Looking back, it’s clear the name change was more than cosmetic. The school had toiled for decades, scratching out a meager existence on the backs of hardworking people who refused to let it wither. The town of McMinnville played a sizeable role, too, helping prop up the college in its leanest times and recognizing the symbiotic relationship the town and gown had come to have. The Riley era, culminating in the two largest financial donations the school had ever seen, finally made Linfield feel like it belonged and might have a future.
Constantly changing
Still, it’s not a straight line. Linfield has been pushed close to the breaking point many times since. We’ve heard the stories. Of faculty and their families cleaning residence halls before the start of the school year to save on cleaning costs. Of budgets frozen, departments closed, positions eliminated.
Throughout, Linfield has persevered. It has adjusted and weathered storms. Most of all, it has changed. It was founded as Baptist College at McMinnville, shortened later to McMinnville College, changed to Linfield College in 1922, and now has become Linfield University almost a century later.
The original campus was where McMinnville’s First Baptist Church now stands.
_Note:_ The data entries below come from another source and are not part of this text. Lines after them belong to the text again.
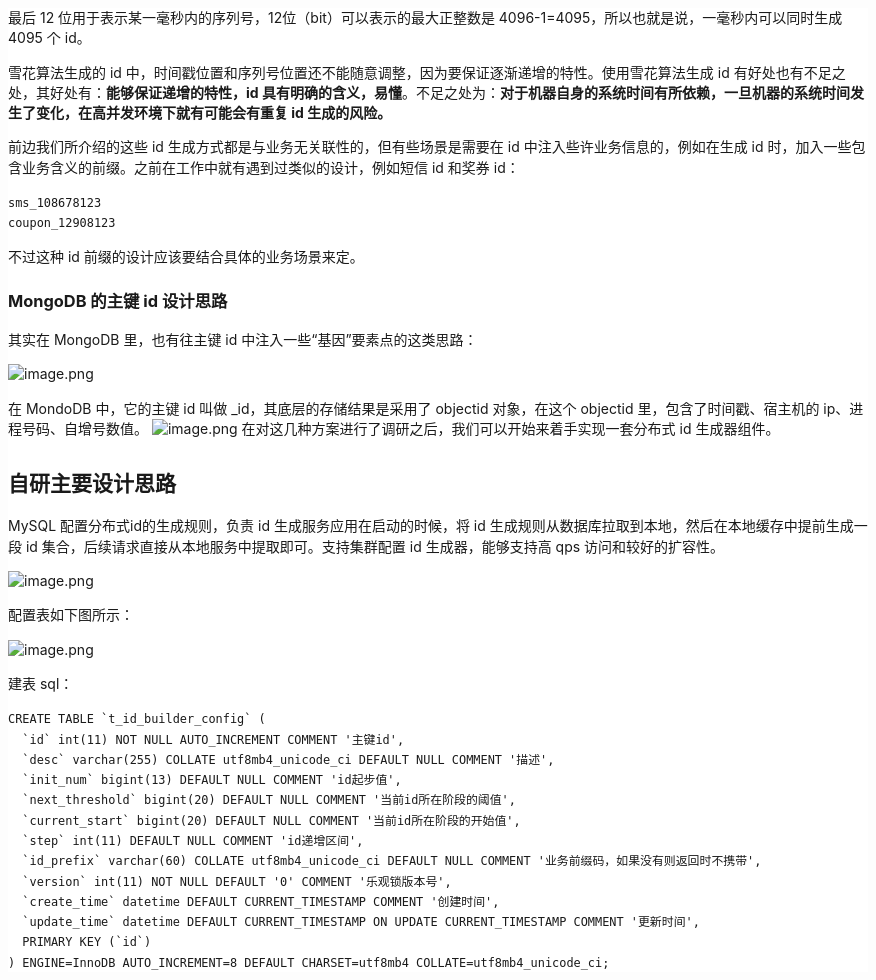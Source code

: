 最后 12 位用于表示某一毫秒内的序列号，12位（bit）可以表示的最大正整数是 4096-1=4095，所以也就是说，一毫秒内可以同时生成 4095 个 id。

雪花算法生成的 id 中，时间戳位置和序列号位置还不能随意调整，因为要保证逐渐递增的特性。使用雪花算法生成 id 有好处也有不足之处，其好处有：**能够保证递增的特性，id 具有明确的含义，易懂**。不足之处为：**对于机器自身的系统时间有所依赖，一旦机器的系统时间发生了变化，在高并发环境下就有可能会有重复 id 生成的风险。**



前边我们所介绍的这些 id 生成方式都是与业务无关联性的，但有些场景是需要在 id 中注入些许业务信息的，例如在生成 id 时，加入一些包含业务含义的前缀。之前在工作中就有遇到过类似的设计，例如短信 id 和奖券 id：

```
sms_108678123
coupon_12908123
```
不过这种 id 前缀的设计应该要结合具体的业务场景来定。


### MongoDB 的主键 id 设计思路

其实在 MongoDB 里，也有往主键 id 中注入一些“基因”要素点的这类思路：


![image.png](https://p6-juejin.byteimg.com/tos-cn-i-k3u1fbpfcp/0dc7b4eb8eaf4e1da2042d1a1d3fd310~tplv-k3u1fbpfcp-watermark.image?)

在 MondoDB 中，它的主键 id 叫做 _id，其底层的存储结果是采用了 objectid 对象，在这个 objectid 里，包含了时间戳、宿主机的 ip、进程号码、自增号数值。
![image.png](https://p9-juejin.byteimg.com/tos-cn-i-k3u1fbpfcp/5bb4b054535b48a580947b3bd6300248~tplv-k3u1fbpfcp-watermark.image?)
在对这几种方案进行了调研之后，我们可以开始来着手实现一套分布式 id 生成器组件。

## **自研主要设计思路**

MySQL 配置分布式id的生成规则，负责 id 生成服务应用在启动的时候，将 id 生成规则从数据库拉取到本地，然后在本地缓存中提前生成一段 id 集合，后续请求直接从本地服务中提取即可。支持集群配置 id 生成器，能够支持高 qps 访问和较好的扩容性。


![image.png](https://p3-juejin.byteimg.com/tos-cn-i-k3u1fbpfcp/fa159303090f4ccebf2ad089a5a7bcd9~tplv-k3u1fbpfcp-watermark.image?)

配置表如下图所示：


![image.png](https://p9-juejin.byteimg.com/tos-cn-i-k3u1fbpfcp/26e53b431e9d43e3b71eba7d9867dd44~tplv-k3u1fbpfcp-watermark.image?)

建表 sql：

```
CREATE TABLE `t_id_builder_config` (
  `id` int(11) NOT NULL AUTO_INCREMENT COMMENT '主键id',
  `desc` varchar(255) COLLATE utf8mb4_unicode_ci DEFAULT NULL COMMENT '描述',
  `init_num` bigint(13) DEFAULT NULL COMMENT 'id起步值',
  `next_threshold` bigint(20) DEFAULT NULL COMMENT '当前id所在阶段的阈值',
  `current_start` bigint(20) DEFAULT NULL COMMENT '当前id所在阶段的开始值',
  `step` int(11) DEFAULT NULL COMMENT 'id递增区间',
  `id_prefix` varchar(60) COLLATE utf8mb4_unicode_ci DEFAULT NULL COMMENT '业务前缀码，如果没有则返回时不携带',
  `version` int(11) NOT NULL DEFAULT '0' COMMENT '乐观锁版本号',
  `create_time` datetime DEFAULT CURRENT_TIMESTAMP COMMENT '创建时间',
  `update_time` datetime DEFAULT CURRENT_TIMESTAMP ON UPDATE CURRENT_TIMESTAMP COMMENT '更新时间',
  PRIMARY KEY (`id`)
) ENGINE=InnoDB AUTO_INCREMENT=8 DEFAULT CHARSET=utf8mb4 COLLATE=utf8mb4_unicode_ci;
```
Pioneer Hall was completed in 1883, marking the dawn of the new campus. The campus slowly grew at first, saw a population and building boom after World War II, then a near-doubling of campus size with the addition of the former Hewlett-Packard land in the 1990s. The nursing campus was added in the 1980s, in some strange way finally fulfilling the desire to move the school to Portland. That campus, too, is on the precipice of change with the purchase of a new home on the east side of Portland.
The curriculum has modernized — no longer do students have to learn about Tacitus and Euripedes (though they can if they so desire). Chapel is no longer required; residence halls are coed (and occasionally allow pets); the campus is not only no longer dry, but now has a wine sensory lab and a wine history archive.
Throughout, Linfield has changed to meet its present and future needs. More than many institutions, though, it has kept in touch with its past, with the struggles and perseverance of generations of Wildcats who have come before. With the fantastic odds that have been overcome. Linfield shouldn’t be here. But it is. And now it embarks on its newest era, as Linfield University.
Rich Schmidt is the director of archives at Linfield.